What to work on -
Write out every line below that includes the word "είναι".

── Data supplied

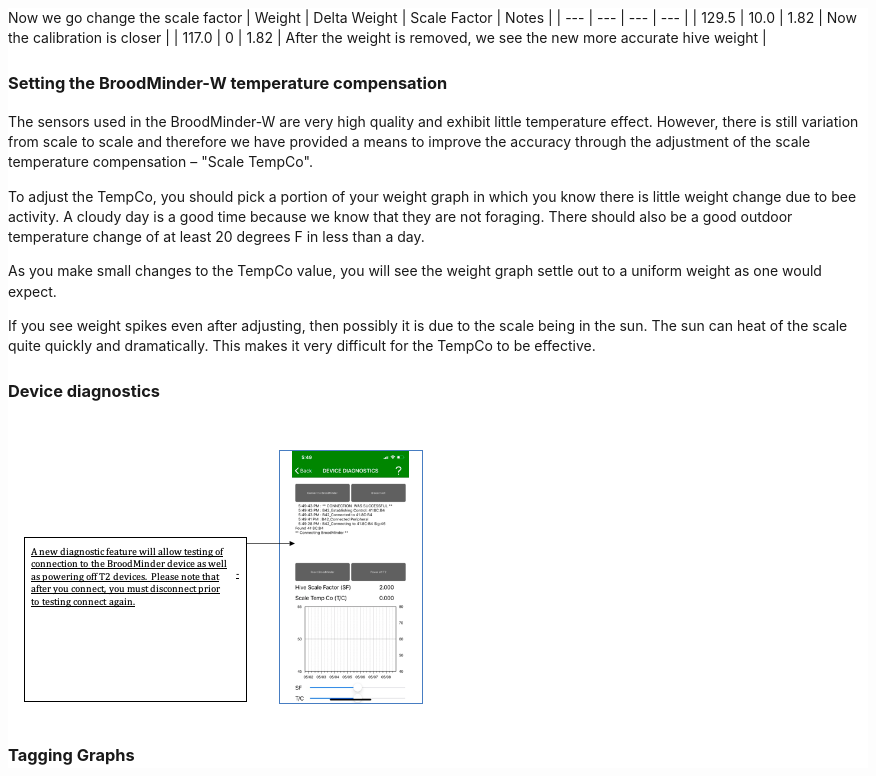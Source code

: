 Now we go change the scale factor
| Weight | Delta Weight          |       Scale Factor     |    Notes |
| --- | --- | --- | --- | 
| 129.5     |      10.0             |             1.82       |           Now the calibration is closer | 
| 117.0     |      0          |                1.82      |            After the weight is removed, we see the new more accurate hive weight |

### Setting the BroodMinder-W temperature compensation

The sensors used in the BroodMinder-W are very high quality and exhibit little temperature effect. However, there is still variation from scale to scale and therefore we have provided a means to improve the accuracy through the adjustment of the scale temperature compensation – &quot;Scale TempCo&quot;.

To adjust the TempCo, you should pick a portion of your weight graph in which you know there is little weight change due to bee activity. A cloudy day is a good time because we know that they are not foraging. There should also be a good outdoor temperature change of at least 20 degrees F in less than a day.

As you make small changes to the TempCo value, you will see the weight graph settle out to a uniform weight as one would expect.

If you see weight spikes even after adjusting, then possibly it is due to the scale being in the sun. The sun can heat of the scale quite quickly and dramatically. This makes it very difficult for the TempCo to be effective.

### Device diagnostics 

![](./images/Device_diagnostic.png)

### Tagging Graphs
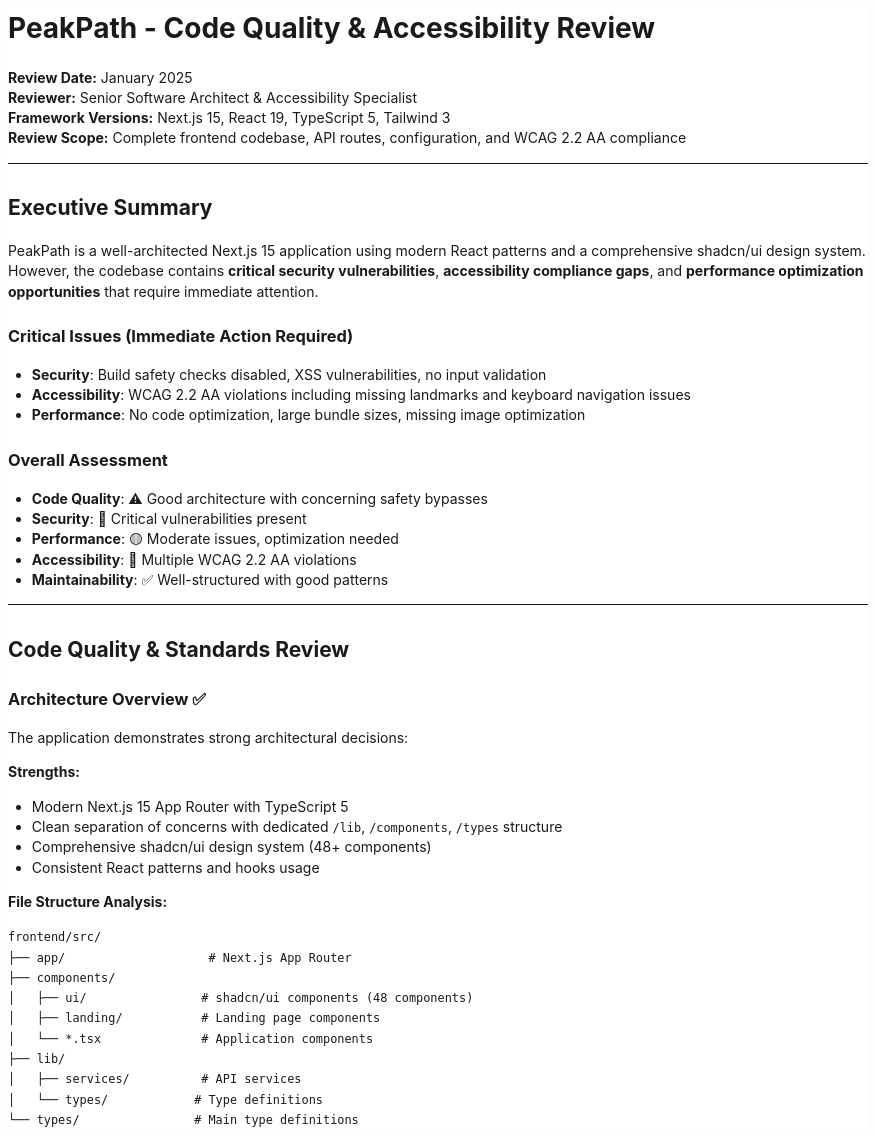 # PeakPath - Code Quality & Accessibility Review

**Review Date:** January 2025  
**Reviewer:** Senior Software Architect & Accessibility Specialist  
**Framework Versions:** Next.js 15, React 19, TypeScript 5, Tailwind 3  
**Review Scope:** Complete frontend codebase, API routes, configuration, and WCAG 2.2 AA compliance

---

## Executive Summary

PeakPath is a well-architected Next.js 15 application using modern React patterns and a comprehensive shadcn/ui design system. However, the codebase contains **critical security vulnerabilities**, **accessibility compliance gaps**, and **performance optimization opportunities** that require immediate attention.

### Critical Issues (Immediate Action Required)
- **Security**: Build safety checks disabled, XSS vulnerabilities, no input validation
- **Accessibility**: WCAG 2.2 AA violations including missing landmarks and keyboard navigation issues
- **Performance**: No code optimization, large bundle sizes, missing image optimization

### Overall Assessment
- **Code Quality**: ⚠️ Good architecture with concerning safety bypasses
- **Security**: 🔴 Critical vulnerabilities present
- **Performance**: 🟡 Moderate issues, optimization needed
- **Accessibility**: 🔴 Multiple WCAG 2.2 AA violations
- **Maintainability**: ✅ Well-structured with good patterns

---

## Code Quality & Standards Review

### Architecture Overview ✅
The application demonstrates strong architectural decisions:

**Strengths:**
- Modern Next.js 15 App Router with TypeScript 5
- Clean separation of concerns with dedicated `/lib`, `/components`, `/types` structure
- Comprehensive shadcn/ui design system (48+ components)
- Consistent React patterns and hooks usage

**File Structure Analysis:**
```
frontend/src/
├── app/                    # Next.js App Router
├── components/
│   ├── ui/                # shadcn/ui components (48 components)
│   ├── landing/           # Landing page components
│   └── *.tsx              # Application components
├── lib/
│   ├── services/          # API services
│   └── types/            # Type definitions
└── types/                # Main type definitions
```
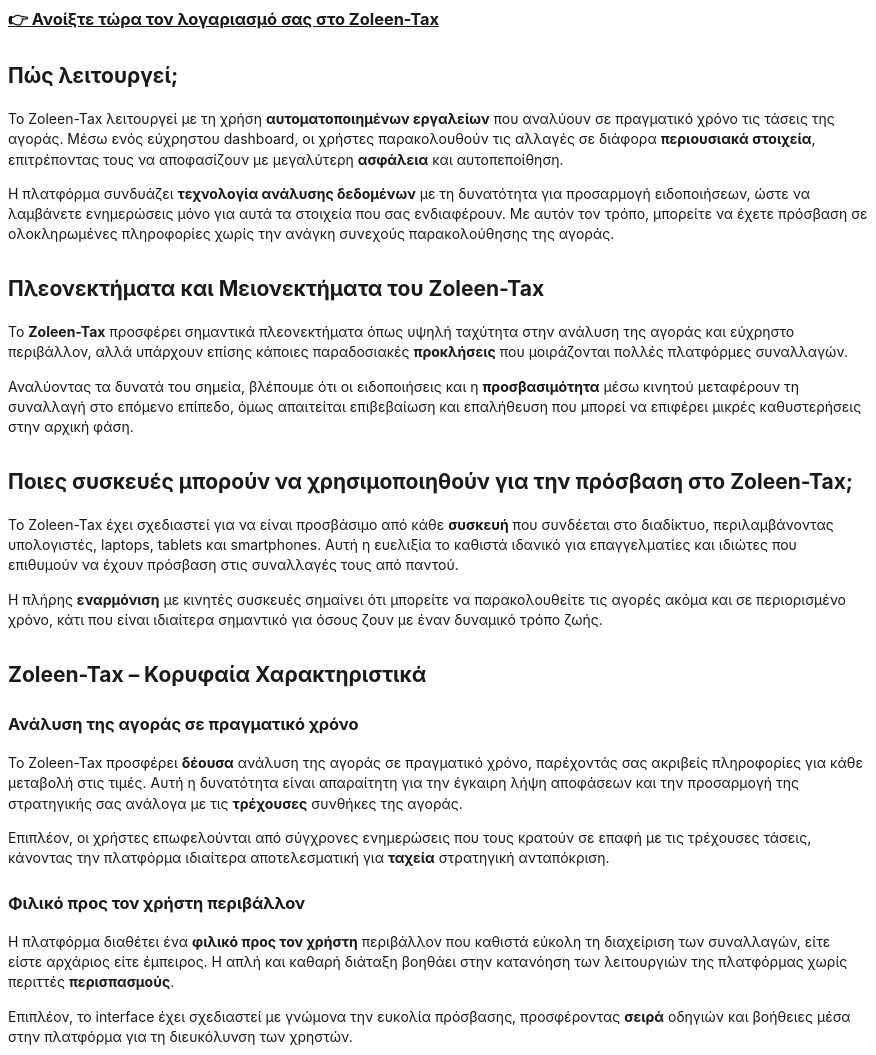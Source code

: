 ### [👉 Ανοίξτε τώρα τον λογαριασμό σας στο Zoleen-Tax](https://bitwander.org/zoleen-tax/)
## Πώς λειτουργεί;  
Το Zoleen-Tax λειτουργεί με τη χρήση **αυτοματοποιημένων εργαλείων** που αναλύουν σε πραγματικό χρόνο τις τάσεις της αγοράς. Μέσω ενός εύχρηστου dashboard, οι χρήστες παρακολουθούν τις αλλαγές σε διάφορα **περιουσιακά στοιχεία**, επιτρέποντας τους να αποφασίζουν με μεγαλύτερη **ασφάλεια** και αυτοπεποίθηση.  

Η πλατφόρμα συνδυάζει **τεχνολογία ανάλυσης δεδομένων** με τη δυνατότητα για προσαρμογή ειδοποιήσεων, ώστε να λαμβάνετε ενημερώσεις μόνο για αυτά τα στοιχεία που σας ενδιαφέρουν. Με αυτόν τον τρόπο, μπορείτε να έχετε πρόσβαση σε ολοκληρωμένες πληροφορίες χωρίς την ανάγκη συνεχούς παρακολούθησης της αγοράς.

## Πλεονεκτήματα και Μειονεκτήματα του Zoleen-Tax  
Το **Zoleen-Tax** προσφέρει σημαντικά πλεονεκτήματα όπως υψηλή ταχύτητα στην ανάλυση της αγοράς και εύχρηστο περιβάλλον, αλλά υπάρχουν επίσης κάποιες παραδοσιακές **προκλήσεις** που μοιράζονται πολλές πλατφόρμες συναλλαγών.  

Αναλύοντας τα δυνατά του σημεία, βλέπουμε ότι οι ειδοποιήσεις και η **προσβασιμότητα** μέσω κινητού μεταφέρουν τη συναλλαγή στο επόμενο επίπεδο, όμως απαιτείται επιβεβαίωση και επαλήθευση που μπορεί να επιφέρει μικρές καθυστερήσεις στην αρχική φάση.

## Ποιες συσκευές μπορούν να χρησιμοποιηθούν για την πρόσβαση στο Zoleen-Tax;  
Το Zoleen-Tax έχει σχεδιαστεί για να είναι προσβάσιμο από κάθε **συσκευή** που συνδέεται στο διαδίκτυο, περιλαμβάνοντας υπολογιστές, laptops, tablets και smartphones. Αυτή η ευελιξία το καθιστά ιδανικό για επαγγελματίες και ιδιώτες που επιθυμούν να έχουν πρόσβαση στις συναλλαγές τους από παντού.  

Η πλήρης **εναρμόνιση** με κινητές συσκευές σημαίνει ότι μπορείτε να παρακολουθείτε τις αγορές ακόμα και σε περιορισμένο χρόνο, κάτι που είναι ιδιαίτερα σημαντικό για όσους ζουν με έναν δυναμικό τρόπο ζωής.

## Zoleen-Tax – Κορυφαία Χαρακτηριστικά  

### Ανάλυση της αγοράς σε πραγματικό χρόνο  
Το Zoleen-Tax προσφέρει **δέουσα** ανάλυση της αγοράς σε πραγματικό χρόνο, παρέχοντάς σας ακριβείς πληροφορίες για κάθε μεταβολή στις τιμές. Αυτή η δυνατότητα είναι απαραίτητη για την έγκαιρη λήψη αποφάσεων και την προσαρμογή της στρατηγικής σας ανάλογα με τις **τρέχουσες** συνθήκες της αγοράς.  

Επιπλέον, οι χρήστες επωφελούνται από σύγχρονες ενημερώσεις που τους κρατούν σε επαφή με τις τρέχουσες τάσεις, κάνοντας την πλατφόρμα ιδιαίτερα αποτελεσματική για **ταχεία** στρατηγική ανταπόκριση.

### Φιλικό προς τον χρήστη περιβάλλον  
Η πλατφόρμα διαθέτει ένα **φιλικό προς τον χρήστη** περιβάλλον που καθιστά εύκολη τη διαχείριση των συναλλαγών, είτε είστε αρχάριος είτε έμπειρος. Η απλή και καθαρή διάταξη βοηθάει στην κατανόηση των λειτουργιών της πλατφόρμας χωρίς περιττές **περισπασμούς**.  

Επιπλέον, το interface έχει σχεδιαστεί με γνώμονα την ευκολία πρόσβασης, προσφέροντας **σειρά** οδηγιών και βοήθειες μέσα στην πλατφόρμα για τη διευκόλυνση των χρηστών.
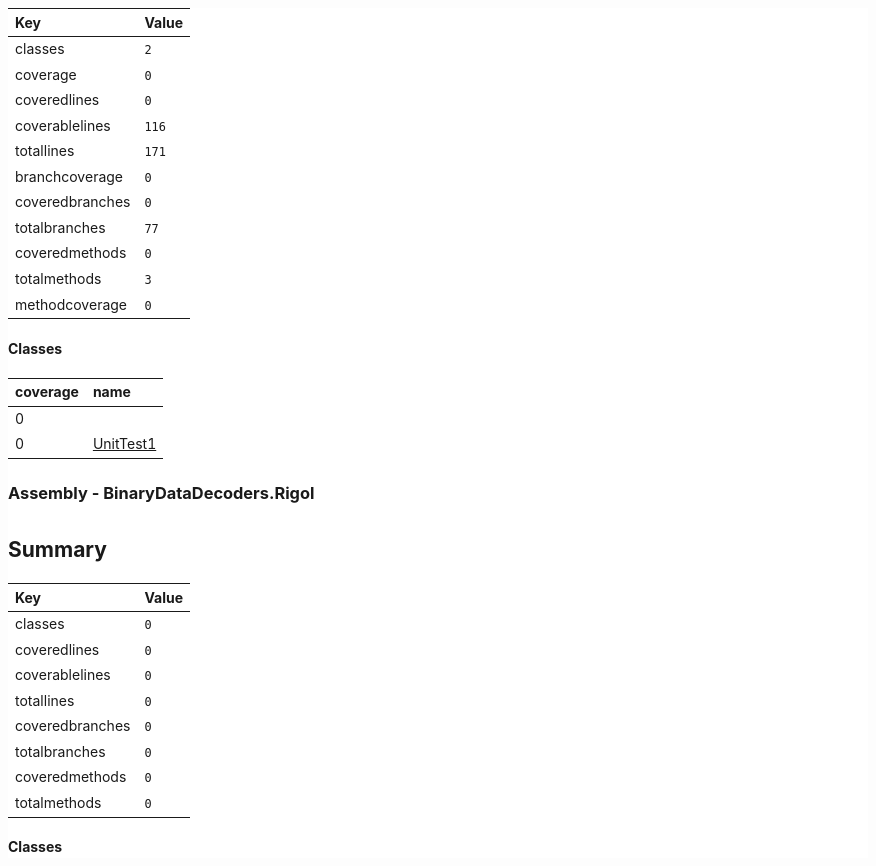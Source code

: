 | Key             | Value |
| :-------------- | :---- |
| classes         | `2`   |
| coverage        | `0`   |
| coveredlines    | `0`   |
| coverablelines  | `116` |
| totallines      | `171` |
| branchcoverage  | `0`   |
| coveredbranches | `0`   |
| totalbranches   | `77`  |
| coveredmethods  | `0`   |
| totalmethods    | `3`   |
| methodcoverage  | `0`   |

#### Classes

| coverage   | name                                                             |
| :--------- | :--------------------------------------------------------------- |
| 0          | [](BinaryDataDecoders.Quarta.RadexOne.Tests_.md) |
| 0          | [UnitTest1](BinaryDataDecoders.Quarta.RadexOne.Tests_.md) |

### Assembly - BinaryDataDecoders.Rigol

## Summary

| Key             | Value |
| :-------------- | :-- |
| classes         | `0` |
| coveredlines    | `0` |
| coverablelines  | `0` |
| totallines      | `0` |
| coveredbranches | `0` |
| totalbranches   | `0` |
| coveredmethods  | `0` |
| totalmethods    | `0` |

#### Classes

────

Solution -
Το Zoleen-Tax έχει σχεδιαστεί για να είναι προσβάσιμο από κάθε **συσκευή** που συνδέεται στο διαδίκτυο, περιλαμβάνοντας υπολογιστές, laptops, tablets και smartphones. Αυτή η ευελιξία το καθιστά ιδανικό για επαγγελματίες και ιδιώτες που επιθυμούν να έχουν πρόσβαση στις συναλλαγές τους από παντού.  
Η πλήρης **εναρμόνιση** με κινητές συσκευές σημαίνει ότι μπορείτε να παρακολουθείτε τις αγορές ακόμα και σε περιορισμένο χρόνο, κάτι που είναι ιδιαίτερα σημαντικό για όσους ζουν με έναν δυναμικό τρόπο ζωής.
Το Zoleen-Tax προσφέρει **δέουσα** ανάλυση της αγοράς σε πραγματικό χρόνο, παρέχοντάς σας ακριβείς πληροφορίες για κάθε μεταβολή στις τιμές. Αυτή η δυνατότητα είναι απαραίτητη για την έγκαιρη λήψη αποφάσεων και την προσαρμογή της στρατηγικής σας ανάλογα με τις **τρέχουσες** συνθήκες της αγοράς.  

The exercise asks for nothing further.